For the Americans, the deal could open a new region in Europe for its gas which is competitively priced thanks to booming production from shale. Poland will hope the deal will prove yet option to Russian gas, which currently dominates its supply structure.
The LNG load from Cheniere Energy is expected to arrive in Poland in early June, PGNiG CEO Piotr Wozniak said, according to PAP. Poland consumes around 16bn cm of gas per year; Russia currently supplies around 70% of that volume under a long-term agreement. However, the deal expires in 2020.
Poland has long said the Russian supplier Gazprom abuses its dominant position in CEE. PGNiG filed a complaint with the European Commission in mid-March, the Russian company said in its annual report published on April 27. PGNiG alleges Gazprom violates EU competition law by leveraging its dominance to charge unfair prices, preventing cross-border gas sales and tying commercial issues to infrastructure. The complaint follows an EU announcement the same month that it is ready to accept a compromise deal offered by Gazprom that would remove most of those issues, and crucially the cross border clause.

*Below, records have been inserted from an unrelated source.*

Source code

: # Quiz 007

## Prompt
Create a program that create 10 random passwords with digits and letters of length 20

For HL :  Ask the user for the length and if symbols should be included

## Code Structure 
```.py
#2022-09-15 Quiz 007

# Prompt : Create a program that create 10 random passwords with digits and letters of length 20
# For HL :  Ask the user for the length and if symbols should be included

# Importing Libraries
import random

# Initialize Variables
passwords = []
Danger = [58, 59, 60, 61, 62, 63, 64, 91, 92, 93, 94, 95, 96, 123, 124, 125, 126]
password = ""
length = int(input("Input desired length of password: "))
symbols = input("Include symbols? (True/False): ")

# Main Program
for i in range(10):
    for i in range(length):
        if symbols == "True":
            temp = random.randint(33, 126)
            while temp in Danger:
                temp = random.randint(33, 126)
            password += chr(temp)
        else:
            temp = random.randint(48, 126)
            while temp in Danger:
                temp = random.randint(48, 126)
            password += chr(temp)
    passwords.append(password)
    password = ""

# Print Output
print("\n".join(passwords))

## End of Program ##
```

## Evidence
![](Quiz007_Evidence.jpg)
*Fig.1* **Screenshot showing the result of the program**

For its part, Gazprom has been busy trying to canvass support for construction of the Nord Stream 2 pipeline, which would pump an extra 63bn cm under the Baltic Sea directly to Germany. Poland and other CEE countries view the project with suspicion, claiming it will deepen dependency and see Ukraine lose vital transit fees.
Clearly keen to raise leverage on Gazprom ahead of any talks on a new deal, Warsaw appears increasingly confident it could source enough alternative supply to do without Russian supplies after 2020. Poland is currently buying LNG from Qatar under a long-term deal that expires in 2034. Warsaw is also working to build a pipeline to transmit gas from Norway – where PGNiG has production assets – via Denmark to Poland.
The country has recently announced it wants to increase the capacity of its LNG terminal in Swinoujscie and possibly build a new floating terminal in the Gdansk Bay.